:: EXERCISE DESCRIPTION ::
Extract, from the records beneath this instruction, each line that contains the word "drift".

════════════════

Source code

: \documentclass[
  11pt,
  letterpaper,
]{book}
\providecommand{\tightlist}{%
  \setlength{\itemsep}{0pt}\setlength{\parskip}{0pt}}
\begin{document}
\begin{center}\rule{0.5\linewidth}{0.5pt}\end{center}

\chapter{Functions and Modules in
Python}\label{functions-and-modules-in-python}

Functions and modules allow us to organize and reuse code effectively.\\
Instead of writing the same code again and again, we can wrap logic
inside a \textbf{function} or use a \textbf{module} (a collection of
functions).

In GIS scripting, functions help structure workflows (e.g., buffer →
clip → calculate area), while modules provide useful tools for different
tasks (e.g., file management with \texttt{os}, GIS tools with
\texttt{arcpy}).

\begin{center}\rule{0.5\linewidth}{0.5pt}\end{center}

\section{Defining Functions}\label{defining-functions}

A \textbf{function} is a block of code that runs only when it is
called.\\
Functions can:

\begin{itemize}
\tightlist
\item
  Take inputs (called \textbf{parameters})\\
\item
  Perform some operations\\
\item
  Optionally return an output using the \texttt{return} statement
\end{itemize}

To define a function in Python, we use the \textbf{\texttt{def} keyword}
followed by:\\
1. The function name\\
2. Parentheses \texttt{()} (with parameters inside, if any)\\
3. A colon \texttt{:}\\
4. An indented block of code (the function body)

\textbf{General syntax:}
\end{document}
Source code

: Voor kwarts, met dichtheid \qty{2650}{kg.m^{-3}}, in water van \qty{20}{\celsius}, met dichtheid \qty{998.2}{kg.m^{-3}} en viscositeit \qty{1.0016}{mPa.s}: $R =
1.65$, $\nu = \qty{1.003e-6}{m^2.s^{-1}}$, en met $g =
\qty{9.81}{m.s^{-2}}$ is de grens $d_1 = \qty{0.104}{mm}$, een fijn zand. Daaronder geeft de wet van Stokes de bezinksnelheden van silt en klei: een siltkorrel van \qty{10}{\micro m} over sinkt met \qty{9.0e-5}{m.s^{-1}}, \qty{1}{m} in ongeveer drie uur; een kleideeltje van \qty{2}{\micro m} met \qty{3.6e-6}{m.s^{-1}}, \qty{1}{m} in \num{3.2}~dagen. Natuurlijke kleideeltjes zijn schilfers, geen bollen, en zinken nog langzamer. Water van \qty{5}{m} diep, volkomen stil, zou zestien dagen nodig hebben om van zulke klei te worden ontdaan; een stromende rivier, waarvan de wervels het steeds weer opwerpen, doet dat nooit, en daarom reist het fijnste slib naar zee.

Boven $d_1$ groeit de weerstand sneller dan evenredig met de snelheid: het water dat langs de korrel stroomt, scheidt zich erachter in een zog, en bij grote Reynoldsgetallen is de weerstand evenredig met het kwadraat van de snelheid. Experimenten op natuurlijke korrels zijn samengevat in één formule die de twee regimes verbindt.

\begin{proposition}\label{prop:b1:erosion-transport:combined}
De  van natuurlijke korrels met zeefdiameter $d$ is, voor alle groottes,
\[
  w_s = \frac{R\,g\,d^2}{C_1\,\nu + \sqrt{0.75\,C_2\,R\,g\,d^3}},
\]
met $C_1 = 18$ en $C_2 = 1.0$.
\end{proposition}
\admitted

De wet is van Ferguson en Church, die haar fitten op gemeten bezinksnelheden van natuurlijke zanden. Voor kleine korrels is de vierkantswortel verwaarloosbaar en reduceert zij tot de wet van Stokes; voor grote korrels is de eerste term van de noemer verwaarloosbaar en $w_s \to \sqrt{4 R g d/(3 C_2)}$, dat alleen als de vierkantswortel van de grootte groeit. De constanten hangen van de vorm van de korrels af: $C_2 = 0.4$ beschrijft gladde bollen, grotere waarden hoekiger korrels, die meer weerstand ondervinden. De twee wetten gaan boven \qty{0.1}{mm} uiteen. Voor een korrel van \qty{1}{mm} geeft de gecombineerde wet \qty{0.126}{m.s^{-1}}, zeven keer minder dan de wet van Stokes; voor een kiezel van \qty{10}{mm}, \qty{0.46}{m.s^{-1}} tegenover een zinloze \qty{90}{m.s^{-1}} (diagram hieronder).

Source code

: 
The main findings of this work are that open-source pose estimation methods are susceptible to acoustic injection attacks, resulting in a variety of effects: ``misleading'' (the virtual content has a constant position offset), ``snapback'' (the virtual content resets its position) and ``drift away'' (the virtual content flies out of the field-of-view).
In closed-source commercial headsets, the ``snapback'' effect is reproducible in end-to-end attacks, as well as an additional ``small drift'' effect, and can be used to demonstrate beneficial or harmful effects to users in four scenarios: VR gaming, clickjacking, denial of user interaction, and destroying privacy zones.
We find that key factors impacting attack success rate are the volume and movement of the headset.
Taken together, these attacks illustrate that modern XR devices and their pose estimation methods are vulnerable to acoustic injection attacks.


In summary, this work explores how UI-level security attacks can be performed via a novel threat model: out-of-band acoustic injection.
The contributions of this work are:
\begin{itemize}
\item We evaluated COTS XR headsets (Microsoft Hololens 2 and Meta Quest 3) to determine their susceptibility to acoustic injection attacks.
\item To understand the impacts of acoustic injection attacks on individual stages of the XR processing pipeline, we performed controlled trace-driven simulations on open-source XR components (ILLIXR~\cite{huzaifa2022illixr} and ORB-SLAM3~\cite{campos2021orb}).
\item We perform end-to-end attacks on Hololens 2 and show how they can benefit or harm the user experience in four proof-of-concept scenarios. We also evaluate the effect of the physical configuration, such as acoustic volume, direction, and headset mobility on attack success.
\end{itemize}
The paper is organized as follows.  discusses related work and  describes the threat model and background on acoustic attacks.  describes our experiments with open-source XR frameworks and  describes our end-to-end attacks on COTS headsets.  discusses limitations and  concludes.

════════════════

:: THE COMPLETED TASK ::
The main findings of this work are that open-source pose estimation methods are susceptible to acoustic injection attacks, resulting in a variety of effects: ``misleading'' (the virtual content has a constant position offset), ``snapback'' (the virtual content resets its position) and ``drift away'' (the virtual content flies out of the field-of-view).
In closed-source commercial headsets, the ``snapback'' effect is reproducible in end-to-end attacks, as well as an additional ``small drift'' effect, and can be used to demonstrate beneficial or harmful effects to users in four scenarios: VR gaming, clickjacking, denial of user interaction, and destroying privacy zones.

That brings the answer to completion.